Accommodating this new setting is done principally by changing a few English supertitles while leaving the sung German intact. These changes are often humorous and infrequent enough to minimize distraction, but there are a few points where some additional license would have been welcome to remove plot problems–such as when the father arrives and, without having set eye on the witch before, instantly and without prompting identifies her as a giant cupcake. Garbing the Sandman (Shannon Prickett) and a wordless compatriot in shiny white suits furrowed brows in confusion, and picking strawberries from ornamental trees is just botanically inaccurate.
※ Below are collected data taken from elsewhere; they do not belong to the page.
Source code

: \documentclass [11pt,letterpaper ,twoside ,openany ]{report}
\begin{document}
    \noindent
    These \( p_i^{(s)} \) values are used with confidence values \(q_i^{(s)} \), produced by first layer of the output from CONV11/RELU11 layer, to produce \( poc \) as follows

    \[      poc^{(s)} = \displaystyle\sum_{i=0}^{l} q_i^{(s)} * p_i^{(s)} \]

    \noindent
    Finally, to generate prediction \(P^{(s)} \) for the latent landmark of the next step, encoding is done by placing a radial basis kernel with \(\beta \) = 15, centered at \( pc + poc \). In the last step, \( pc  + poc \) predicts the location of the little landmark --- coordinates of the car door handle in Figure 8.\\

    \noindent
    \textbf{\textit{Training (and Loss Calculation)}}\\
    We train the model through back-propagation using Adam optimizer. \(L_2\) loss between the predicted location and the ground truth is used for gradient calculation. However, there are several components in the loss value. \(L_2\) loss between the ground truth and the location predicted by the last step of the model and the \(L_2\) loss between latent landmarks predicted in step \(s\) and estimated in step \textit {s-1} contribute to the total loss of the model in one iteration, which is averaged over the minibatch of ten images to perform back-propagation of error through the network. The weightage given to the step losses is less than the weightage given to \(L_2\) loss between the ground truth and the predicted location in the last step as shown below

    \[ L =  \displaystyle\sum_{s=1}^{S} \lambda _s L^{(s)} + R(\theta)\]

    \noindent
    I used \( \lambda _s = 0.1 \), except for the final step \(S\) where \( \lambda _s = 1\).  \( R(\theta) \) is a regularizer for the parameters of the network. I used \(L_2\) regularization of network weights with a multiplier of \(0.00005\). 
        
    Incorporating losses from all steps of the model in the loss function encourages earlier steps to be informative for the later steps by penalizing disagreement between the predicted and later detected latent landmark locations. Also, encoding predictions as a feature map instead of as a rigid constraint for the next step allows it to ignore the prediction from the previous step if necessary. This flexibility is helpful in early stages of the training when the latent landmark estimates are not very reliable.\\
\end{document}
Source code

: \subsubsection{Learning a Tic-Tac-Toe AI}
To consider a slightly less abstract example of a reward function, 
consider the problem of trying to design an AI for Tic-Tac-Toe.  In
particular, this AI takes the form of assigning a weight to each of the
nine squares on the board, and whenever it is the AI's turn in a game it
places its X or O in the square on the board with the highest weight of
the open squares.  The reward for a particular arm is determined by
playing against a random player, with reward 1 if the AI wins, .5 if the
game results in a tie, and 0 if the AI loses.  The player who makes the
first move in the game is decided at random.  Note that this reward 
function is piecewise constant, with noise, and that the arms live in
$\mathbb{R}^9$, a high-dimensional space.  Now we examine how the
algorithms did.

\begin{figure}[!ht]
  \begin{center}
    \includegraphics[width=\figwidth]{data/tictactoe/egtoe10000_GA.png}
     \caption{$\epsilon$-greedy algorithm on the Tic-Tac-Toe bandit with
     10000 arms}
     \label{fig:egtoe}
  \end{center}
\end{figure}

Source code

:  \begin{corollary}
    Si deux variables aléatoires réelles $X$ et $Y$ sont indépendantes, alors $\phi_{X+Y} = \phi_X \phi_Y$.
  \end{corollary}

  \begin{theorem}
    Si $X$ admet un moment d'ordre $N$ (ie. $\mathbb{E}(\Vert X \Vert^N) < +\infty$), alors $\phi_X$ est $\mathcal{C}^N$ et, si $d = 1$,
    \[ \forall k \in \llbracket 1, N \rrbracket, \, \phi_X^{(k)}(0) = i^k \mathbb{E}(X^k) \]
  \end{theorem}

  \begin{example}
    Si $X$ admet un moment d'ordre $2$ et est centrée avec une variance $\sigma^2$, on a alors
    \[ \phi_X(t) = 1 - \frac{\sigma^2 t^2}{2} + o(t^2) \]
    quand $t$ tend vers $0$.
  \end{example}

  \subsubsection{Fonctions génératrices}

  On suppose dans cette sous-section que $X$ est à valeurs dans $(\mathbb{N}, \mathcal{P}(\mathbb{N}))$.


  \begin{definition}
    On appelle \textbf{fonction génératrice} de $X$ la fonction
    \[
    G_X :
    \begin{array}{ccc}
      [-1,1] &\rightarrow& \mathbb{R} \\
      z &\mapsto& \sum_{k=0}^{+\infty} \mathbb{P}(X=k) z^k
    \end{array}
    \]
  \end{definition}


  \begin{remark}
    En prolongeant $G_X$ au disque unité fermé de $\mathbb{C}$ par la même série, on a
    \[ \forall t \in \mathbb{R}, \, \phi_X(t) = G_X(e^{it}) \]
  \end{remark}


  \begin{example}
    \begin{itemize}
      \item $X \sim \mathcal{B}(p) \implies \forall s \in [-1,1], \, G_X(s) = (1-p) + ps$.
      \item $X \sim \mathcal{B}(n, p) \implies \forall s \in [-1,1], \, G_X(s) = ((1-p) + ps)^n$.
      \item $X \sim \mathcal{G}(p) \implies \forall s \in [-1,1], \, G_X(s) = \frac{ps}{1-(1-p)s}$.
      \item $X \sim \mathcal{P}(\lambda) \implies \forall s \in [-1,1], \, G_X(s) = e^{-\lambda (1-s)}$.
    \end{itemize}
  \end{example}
These distractions are the exception, however, and not the rule; most of the tweaks introduce excitement and unexpected humor. The arrival of a rather pissed-off Dew Fairy (Siena Forest) to wake the children, for example, occasioned nods for the coloratura and laughter for the unfortunate chorus members to cross her path. The carnie chorus of dancers (most of whom are members of Zenon Dance Company) is sinisterly charming – not unlike Hannibal Lecter – and the 24-member children’s chorus well-drilled. The lush score sounds excellent under visiting conductor Anne Manson’s baton, with none of the problems with covering over singers from certain productions earlier in the year. Her direction also highlighted many interesting aspects of the lush orchestration that are often covered or rushed over, and appropriately adjusted for a dance scene that could have been taken out of the Ziegfeld Follies. Minnesota Opera’s production is not your parents’ Hansel and Gretel, but with a few demented clowns and musical comedy flourishes it’s all the more fun for it.